> [What the task requires]
Exact repetition, pictures omitted: give every record below again.

> [Supplied data]
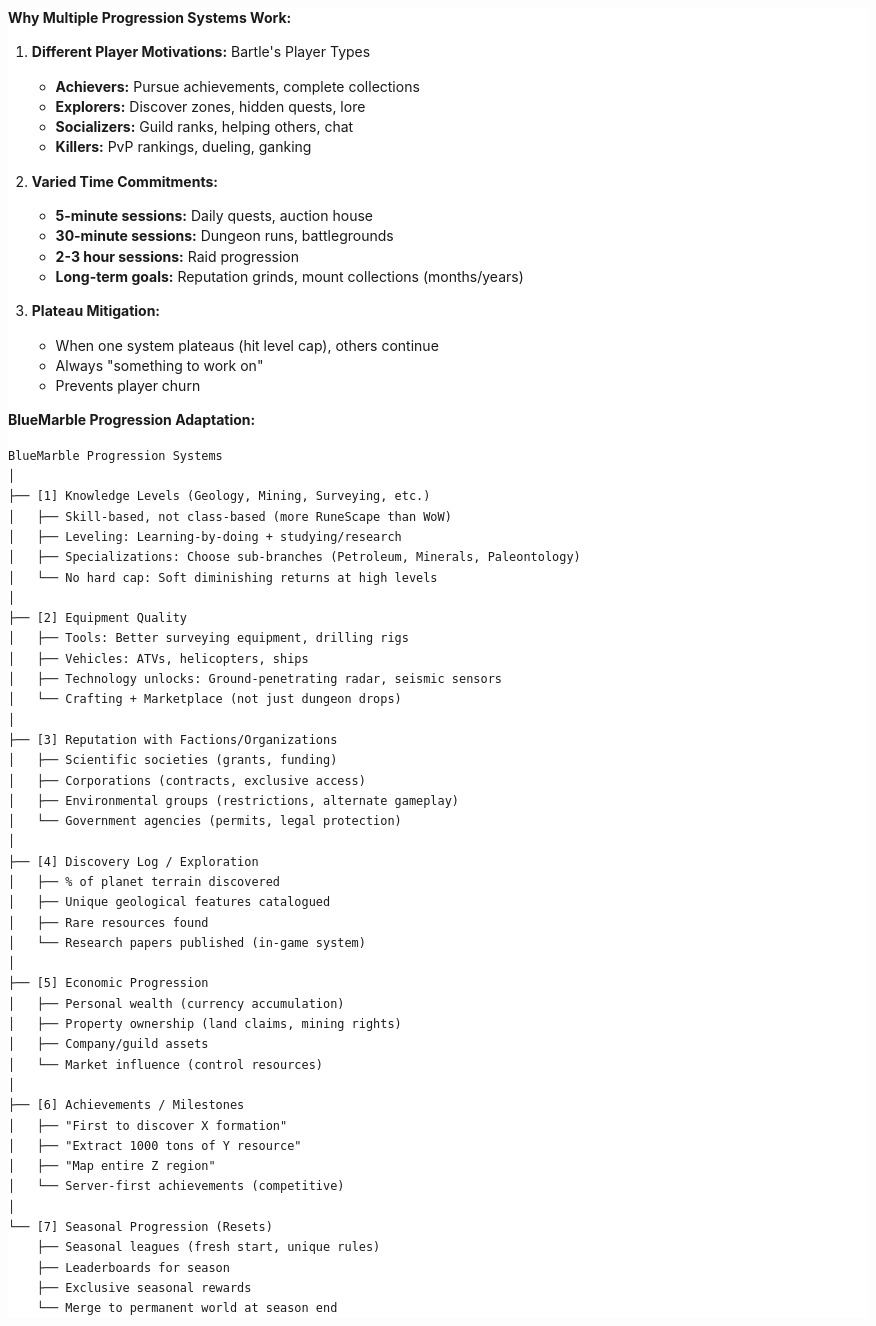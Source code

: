 **Why Multiple Progression Systems Work:**

1. **Different Player Motivations:** Bartle's Player Types
   - **Achievers:** Pursue achievements, complete collections
   - **Explorers:** Discover zones, hidden quests, lore
   - **Socializers:** Guild ranks, helping others, chat
   - **Killers:** PvP rankings, dueling, ganking

2. **Varied Time Commitments:**
   - **5-minute sessions:** Daily quests, auction house
   - **30-minute sessions:** Dungeon runs, battlegrounds
   - **2-3 hour sessions:** Raid progression
   - **Long-term goals:** Reputation grinds, mount collections (months/years)

3. **Plateau Mitigation:**
   - When one system plateaus (hit level cap), others continue
   - Always "something to work on"
   - Prevents player churn

**BlueMarble Progression Adaptation:**

```
BlueMarble Progression Systems
│
├── [1] Knowledge Levels (Geology, Mining, Surveying, etc.)
│   ├── Skill-based, not class-based (more RuneScape than WoW)
│   ├── Leveling: Learning-by-doing + studying/research
│   ├── Specializations: Choose sub-branches (Petroleum, Minerals, Paleontology)
│   └── No hard cap: Soft diminishing returns at high levels
│
├── [2] Equipment Quality
│   ├── Tools: Better surveying equipment, drilling rigs
│   ├── Vehicles: ATVs, helicopters, ships
│   ├── Technology unlocks: Ground-penetrating radar, seismic sensors
│   └── Crafting + Marketplace (not just dungeon drops)
│
├── [3] Reputation with Factions/Organizations
│   ├── Scientific societies (grants, funding)
│   ├── Corporations (contracts, exclusive access)
│   ├── Environmental groups (restrictions, alternate gameplay)
│   └── Government agencies (permits, legal protection)
│
├── [4] Discovery Log / Exploration
│   ├── % of planet terrain discovered
│   ├── Unique geological features catalogued
│   ├── Rare resources found
│   └── Research papers published (in-game system)
│
├── [5] Economic Progression
│   ├── Personal wealth (currency accumulation)
│   ├── Property ownership (land claims, mining rights)
│   ├── Company/guild assets
│   └── Market influence (control resources)
│
├── [6] Achievements / Milestones
│   ├── "First to discover X formation"
│   ├── "Extract 1000 tons of Y resource"
│   ├── "Map entire Z region"
│   └── Server-first achievements (competitive)
│
└── [7] Seasonal Progression (Resets)
    ├── Seasonal leagues (fresh start, unique rules)
    ├── Leaderboards for season
    ├── Exclusive seasonal rewards
    └── Merge to permanent world at season end
```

> [Answer below]
Source code

: **Why Multiple Progression Systems Work:**

1. **Different Player Motivations:** Bartle's Player Types
   - **Achievers:** Pursue achievements, complete collections
   - **Explorers:** Discover zones, hidden quests, lore
   - **Socializers:** Guild ranks, helping others, chat
   - **Killers:** PvP rankings, dueling, ganking

2. **Varied Time Commitments:**
   - **5-minute sessions:** Daily quests, auction house
   - **30-minute sessions:** Dungeon runs, battlegrounds
   - **2-3 hour sessions:** Raid progression
   - **Long-term goals:** Reputation grinds, mount collections (months/years)

3. **Plateau Mitigation:**
   - When one system plateaus (hit level cap), others continue
   - Always "something to work on"
   - Prevents player churn

**BlueMarble Progression Adaptation:**

```
BlueMarble Progression Systems
│
├── [1] Knowledge Levels (Geology, Mining, Surveying, etc.)
│   ├── Skill-based, not class-based (more RuneScape than WoW)
│   ├── Leveling: Learning-by-doing + studying/research
│   ├── Specializations: Choose sub-branches (Petroleum, Minerals, Paleontology)
│   └── No hard cap: Soft diminishing returns at high levels
│
├── [2] Equipment Quality
│   ├── Tools: Better surveying equipment, drilling rigs
│   ├── Vehicles: ATVs, helicopters, ships
│   ├── Technology unlocks: Ground-penetrating radar, seismic sensors
│   └── Crafting + Marketplace (not just dungeon drops)
│
├── [3] Reputation with Factions/Organizations
│   ├── Scientific societies (grants, funding)
│   ├── Corporations (contracts, exclusive access)
│   ├── Environmental groups (restrictions, alternate gameplay)
│   └── Government agencies (permits, legal protection)
│
├── [4] Discovery Log / Exploration
│   ├── % of planet terrain discovered
│   ├── Unique geological features catalogued
│   ├── Rare resources found
│   └── Research papers published (in-game system)
│
├── [5] Economic Progression
│   ├── Personal wealth (currency accumulation)
│   ├── Property ownership (land claims, mining rights)
│   ├── Company/guild assets
│   └── Market influence (control resources)
│
├── [6] Achievements / Milestones
│   ├── "First to discover X formation"
│   ├── "Extract 1000 tons of Y resource"
│   ├── "Map entire Z region"
│   └── Server-first achievements (competitive)
│
└── [7] Seasonal Progression (Resets)
    ├── Seasonal leagues (fresh start, unique rules)
    ├── Leaderboards for season
    ├── Exclusive seasonal rewards
    └── Merge to permanent world at season end
```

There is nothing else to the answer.